Top of DATA FOR THIS TASK

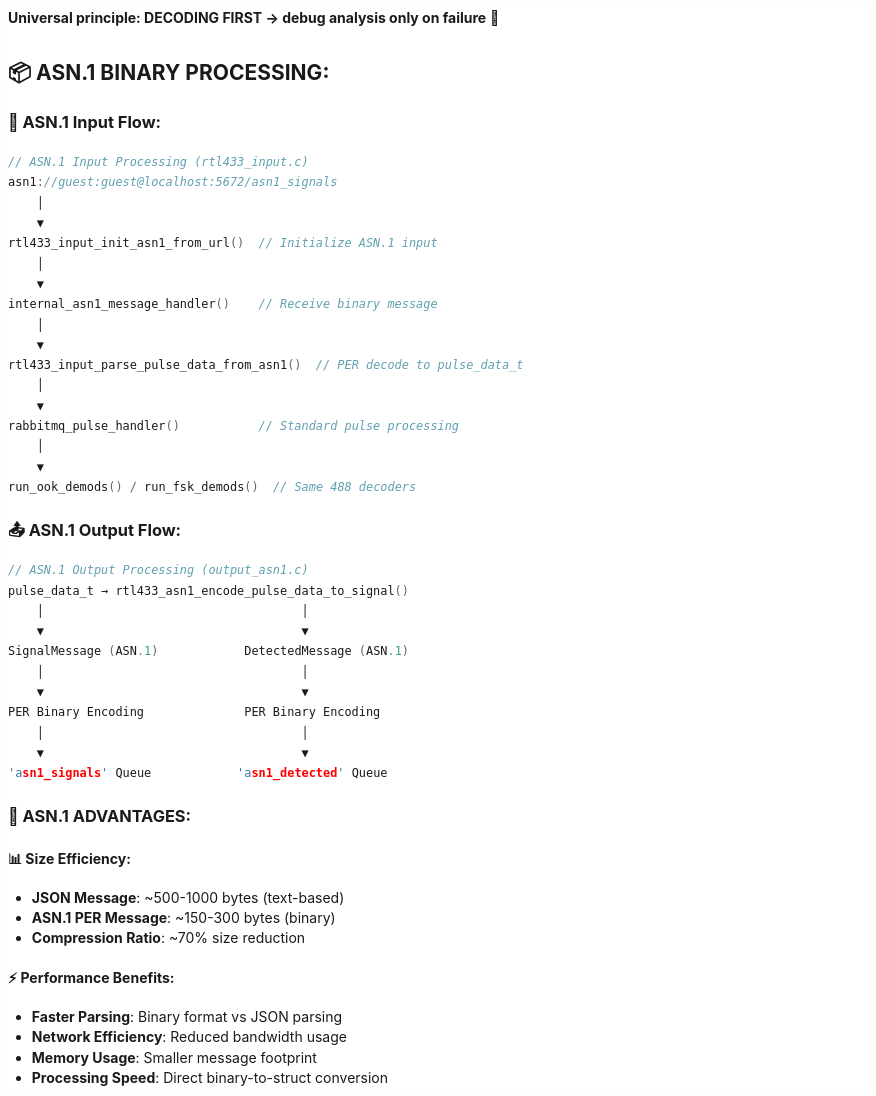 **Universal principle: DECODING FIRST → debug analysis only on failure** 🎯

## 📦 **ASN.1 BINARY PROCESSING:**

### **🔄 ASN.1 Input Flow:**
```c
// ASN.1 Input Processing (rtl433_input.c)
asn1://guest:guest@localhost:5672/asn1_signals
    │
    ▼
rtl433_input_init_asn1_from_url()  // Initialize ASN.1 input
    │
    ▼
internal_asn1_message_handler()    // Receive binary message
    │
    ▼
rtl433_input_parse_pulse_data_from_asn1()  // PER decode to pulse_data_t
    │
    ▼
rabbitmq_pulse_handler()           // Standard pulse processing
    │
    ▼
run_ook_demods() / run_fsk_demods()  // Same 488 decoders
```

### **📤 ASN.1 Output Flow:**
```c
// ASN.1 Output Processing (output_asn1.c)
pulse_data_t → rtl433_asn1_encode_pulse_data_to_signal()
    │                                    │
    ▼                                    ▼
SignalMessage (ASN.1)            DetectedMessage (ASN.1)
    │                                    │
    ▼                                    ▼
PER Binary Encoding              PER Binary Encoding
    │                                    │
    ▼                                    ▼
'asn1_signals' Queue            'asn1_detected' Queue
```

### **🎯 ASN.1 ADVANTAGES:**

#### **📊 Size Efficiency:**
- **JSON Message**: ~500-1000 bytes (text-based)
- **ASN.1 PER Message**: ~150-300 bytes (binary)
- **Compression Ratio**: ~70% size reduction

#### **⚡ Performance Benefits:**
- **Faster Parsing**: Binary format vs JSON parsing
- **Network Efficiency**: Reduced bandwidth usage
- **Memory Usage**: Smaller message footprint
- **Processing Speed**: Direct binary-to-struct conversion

Bottom of DATA FOR THIS TASK

YOUR OBJECTIVE —
For every line above that holds the word "JSON", report the whole line.

TASK RESPONSE —
- **JSON Message**: ~500-1000 bytes (text-based)
- **Faster Parsing**: Binary format vs JSON parsing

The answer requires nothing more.